A cyclic zinc(II) bisporphyrin with flexible linker was employed as a dynamic molecular switch under the regulation of π-acceptors (tetracyanoquinodimethane, trinitrofluorenone, 9-dicyanomethylenefluorene) and bidentate N-donor ligands (1,4-diazabicyclo[2.2.2]octane, pyrazine, 4,4'-bipyridine). The cyclic bisporphyrin host can efficiently encapsulate the π-acceptor guests through the strong π-π interaction, which can be replaced again by using a bidentate N-donor ligand, which coordinates strongly with the metal centers. The open conformation of the bisporphyrin can be efficiently recovered by removing the bidentate ligands using Cu(+) ion. During the process, two porphyrin rings also reversibly change their relative orientation between perpendicular and parallel.

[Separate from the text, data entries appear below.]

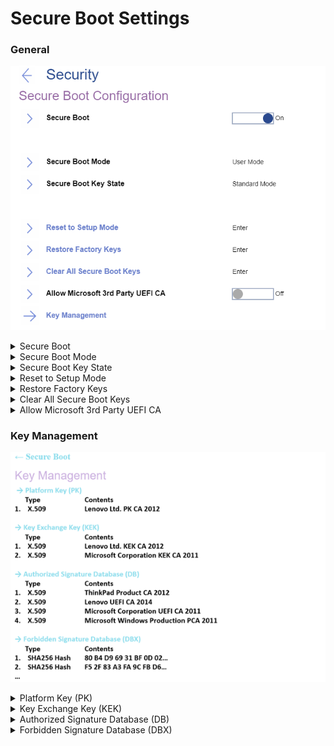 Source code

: # Secure Boot Settings #

### General ###

![](./img/secureboot.png)

<details><summary>Secure Boot</summary>

One of 2 possible options:

1.	On – prevent unauthorized operating systems from running at boot time. Default, if ‘OS Optimized Defaults’ has value ‘On’.
2.	Off – allow to run any operating systems at boot time. Default, if ‘OS Optimized Defaults’ has value ‘Off.

| WMI Setting name | Values | Locked by SVP | AMD/Intel |
|:---|:---|:---|:---|
| SecureBoot | Disable, Enable | Yes* | Both |

?>  On systems produced after 2020, Secure Boot setting can only be set to Disable using WMI when an SVP is passed. Secure Boot can always be set to Enable without a password.

</details>

<details><summary>Secure Boot Mode</summary>

Shows whether the platform is operating in one of 2 possible modes:

1.	Setup mode
2.	**User mode** - default.


</details>

<details><summary>Secure Boot Key State</summary>

Shows whether the secure boot mode is in one of two possible modes:

1.	Custom mode
2.	**Standard mode** - default.


</details>

<details><summary>Reset to Setup Mode</summary>

This option is used to clear the current Platform Key and put the system into setup mode. You can install your own Platform Key and customize the Secure Boot signature databases in setup mode.
The option requires additional confirmation.

?>  Secure Boot Mode will be set to Custom Mode.


</details>

<details><summary>Restore Factory Keys</summary>

This option is used to restore all keys and certificates in Secure Boot databases to factory defaults. Any customized Secure Boot settings will be erased, and the default Platform key will be re-established along with the original signature databases including certificate for Microsoft (R) Windows 10 (R).<br>
The option requires additional confirmation.


</details>

<details><summary>Clear All Secure Boot Keys</summary>

This option is used to clear all keys and certificates in Secure Boot databases. You can install your own keys and certificates after selecting this option.<br>
The option requires additional confirmation.


</details>

<details><summary>Allow Microsoft 3rd Party UEFI CA</summary>


Whether to install Microsoft 3rd Party UEFI CA in Secure Boot DB, and trust it in Secure Boot.

!> If add-on cards are supported, Microsoft 3rd Party UEFI CA will not be removed until load boot loader.

Options:

1. **Off** - Default.
2. On.

| WMI Setting name | Values | SVP or SMP Req'd | AMD/Intel |
|:---|:---|:---|:---|
| Allow3rdPartyUEFICA |  Disable, Enable | yes | both |


</details>

### Key Management ###

![](./img/securebootkeysmanagement.png)

<details><summary>Platform Key (PK)</summary>

The platform key establishes a trust relationship between the platform owner and the platform firmware. The platform owner enrolls the public half of the key into the platform firmware. The platform owner can later use the private half of the key to change platform ownership or to enroll a Key Exchange Key.

Standard Windows commands are supported. For more information please visit the official Microsoft web page: [Windows Secure Boot Key Creation and Management Guidance](https://docs.microsoft.com/en-us/windows-hardware/manufacture/desktop/windows-secure-boot-key-creation-and-management-guidance)


</details>

<details><summary>Key Exchange Key (KEK)</summary>

Key exchange keys establish a trust relationship between the operating system and the platform firmware. Each operating system (and potentially, each 3rd party application that needs to communicate with platform firmware) enrolls a public key into the platform firmware.

 Standard Windows commands are supported. For more information please visit the official Microsoft web page: [Windows Secure Boot Key Creation and Management Guidance](https://docs.microsoft.com/en-us/windows-hardware/manufacture/desktop/windows-secure-boot-key-creation-and-management-guidance)


</details>

<details><summary>Authorized Signature Database (DB)</summary>

Database keys shows the list of allowed certificates. System will check digital signatures of bootloaders using public keys in the DB. Only software or firmware which has a bootloader signed with a corresponding private key will be allowed to run.

 Standard Windows commands are supported. For more information please visit the official Microsoft web page: [Windows Secure Boot Key Creation and Management Guidance](https://docs.microsoft.com/en-us/windows-hardware/manufacture/desktop/windows-secure-boot-key-creation-and-management-guidance)


</details>

<details><summary>Forbidden Signature Database (DBX)</summary>

Forbidden Signature Database shows not allowed certificates. System will block any software or firmware signed with a corresponding private key.

 Standard Windows commands are supported. For more information please visit the official Microsoft web page: [Windows Secure Boot Key Creation and Management Guidance](https://docs.microsoft.com/en-us/windows-hardware/manufacture/desktop/windows-secure-boot-key-creation-and-management-guidance)

</details>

The behavior of the cyclic bisporphyrin was followed by using UV/Vis, (1)H NMR, fluorescence, and electrochemical analyses along with X-ray structure determination of the complexes. Moreover, control of photoinduced electron transfer (PET "ON-OFF") is also achieved by the use of guest exchange. Association constants for the host-guest binding were very high, which further explains the robust nature of such assemblies in solution. The experimental evidence is supported by DFT calculations. Such controllable dynamic features can constitute a new step towards "smart" adaptive molecular devices and the emergence of such systems is of significant interest in supramolecular chemistry.